_Exercise instructions_
How many of the lines below include the word "recurrences"? Only the number should be given.

_Stored data entries_

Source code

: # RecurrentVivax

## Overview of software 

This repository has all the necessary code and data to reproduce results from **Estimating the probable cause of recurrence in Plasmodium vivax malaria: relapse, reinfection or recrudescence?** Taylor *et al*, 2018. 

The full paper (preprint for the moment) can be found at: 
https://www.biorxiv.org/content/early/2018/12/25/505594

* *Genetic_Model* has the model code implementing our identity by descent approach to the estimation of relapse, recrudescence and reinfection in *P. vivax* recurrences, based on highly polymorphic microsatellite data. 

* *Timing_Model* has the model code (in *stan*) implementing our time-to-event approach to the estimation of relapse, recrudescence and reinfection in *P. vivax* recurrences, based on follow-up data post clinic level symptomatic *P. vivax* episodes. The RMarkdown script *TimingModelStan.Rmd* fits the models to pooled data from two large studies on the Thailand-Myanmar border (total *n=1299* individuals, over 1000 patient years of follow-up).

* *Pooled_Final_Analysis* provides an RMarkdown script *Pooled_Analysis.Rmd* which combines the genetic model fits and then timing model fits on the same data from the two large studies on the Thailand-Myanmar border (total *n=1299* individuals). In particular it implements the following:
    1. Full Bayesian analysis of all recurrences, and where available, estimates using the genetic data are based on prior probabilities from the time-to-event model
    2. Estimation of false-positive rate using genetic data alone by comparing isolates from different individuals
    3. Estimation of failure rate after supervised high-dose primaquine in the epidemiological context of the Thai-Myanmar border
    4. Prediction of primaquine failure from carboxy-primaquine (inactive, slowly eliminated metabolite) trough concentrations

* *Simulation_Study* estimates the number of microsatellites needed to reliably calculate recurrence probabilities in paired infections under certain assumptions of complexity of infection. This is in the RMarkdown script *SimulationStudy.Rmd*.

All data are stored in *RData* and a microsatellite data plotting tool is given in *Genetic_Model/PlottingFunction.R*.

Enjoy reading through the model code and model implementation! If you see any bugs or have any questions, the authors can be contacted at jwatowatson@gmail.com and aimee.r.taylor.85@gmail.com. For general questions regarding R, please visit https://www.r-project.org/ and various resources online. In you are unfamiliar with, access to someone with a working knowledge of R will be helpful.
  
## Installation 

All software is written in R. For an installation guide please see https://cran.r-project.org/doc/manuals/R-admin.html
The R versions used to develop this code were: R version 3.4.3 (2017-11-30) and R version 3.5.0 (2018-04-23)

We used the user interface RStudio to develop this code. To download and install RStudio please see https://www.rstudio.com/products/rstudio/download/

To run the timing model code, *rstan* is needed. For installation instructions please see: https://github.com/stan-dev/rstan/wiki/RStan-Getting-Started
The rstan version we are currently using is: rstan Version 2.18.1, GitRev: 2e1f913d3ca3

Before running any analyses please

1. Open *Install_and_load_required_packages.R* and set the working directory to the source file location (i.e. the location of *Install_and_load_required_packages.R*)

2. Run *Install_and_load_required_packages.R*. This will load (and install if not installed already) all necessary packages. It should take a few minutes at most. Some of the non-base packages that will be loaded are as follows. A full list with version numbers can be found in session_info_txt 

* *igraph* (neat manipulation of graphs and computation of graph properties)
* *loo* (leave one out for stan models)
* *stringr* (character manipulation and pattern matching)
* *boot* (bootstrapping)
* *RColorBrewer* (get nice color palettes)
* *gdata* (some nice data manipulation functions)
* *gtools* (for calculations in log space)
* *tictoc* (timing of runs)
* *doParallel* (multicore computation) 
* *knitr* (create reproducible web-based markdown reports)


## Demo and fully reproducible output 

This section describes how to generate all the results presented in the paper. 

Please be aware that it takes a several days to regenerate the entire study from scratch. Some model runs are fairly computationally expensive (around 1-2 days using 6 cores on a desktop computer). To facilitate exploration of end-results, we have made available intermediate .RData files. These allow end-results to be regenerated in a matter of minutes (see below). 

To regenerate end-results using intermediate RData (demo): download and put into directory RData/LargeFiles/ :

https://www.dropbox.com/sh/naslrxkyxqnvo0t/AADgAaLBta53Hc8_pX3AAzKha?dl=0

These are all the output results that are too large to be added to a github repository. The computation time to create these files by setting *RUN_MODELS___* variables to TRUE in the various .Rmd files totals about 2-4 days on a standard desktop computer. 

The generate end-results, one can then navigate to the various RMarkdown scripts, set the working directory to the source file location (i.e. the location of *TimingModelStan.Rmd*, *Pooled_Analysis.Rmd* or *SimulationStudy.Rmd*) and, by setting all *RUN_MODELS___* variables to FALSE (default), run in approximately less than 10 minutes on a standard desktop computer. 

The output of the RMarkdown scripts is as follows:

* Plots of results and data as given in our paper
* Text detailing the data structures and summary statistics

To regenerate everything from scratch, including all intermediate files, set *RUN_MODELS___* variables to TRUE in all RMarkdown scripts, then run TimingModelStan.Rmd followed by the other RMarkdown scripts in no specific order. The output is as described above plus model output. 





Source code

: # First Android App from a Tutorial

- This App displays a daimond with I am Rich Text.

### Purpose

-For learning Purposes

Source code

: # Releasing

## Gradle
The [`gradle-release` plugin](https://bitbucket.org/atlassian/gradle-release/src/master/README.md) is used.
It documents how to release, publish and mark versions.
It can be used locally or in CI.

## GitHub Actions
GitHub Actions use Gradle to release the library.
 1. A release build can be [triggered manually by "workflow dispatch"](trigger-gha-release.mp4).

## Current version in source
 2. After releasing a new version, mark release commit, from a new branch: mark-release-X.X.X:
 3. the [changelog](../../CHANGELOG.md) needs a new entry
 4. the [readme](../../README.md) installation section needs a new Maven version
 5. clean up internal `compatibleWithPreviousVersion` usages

_Output for this exercise_
3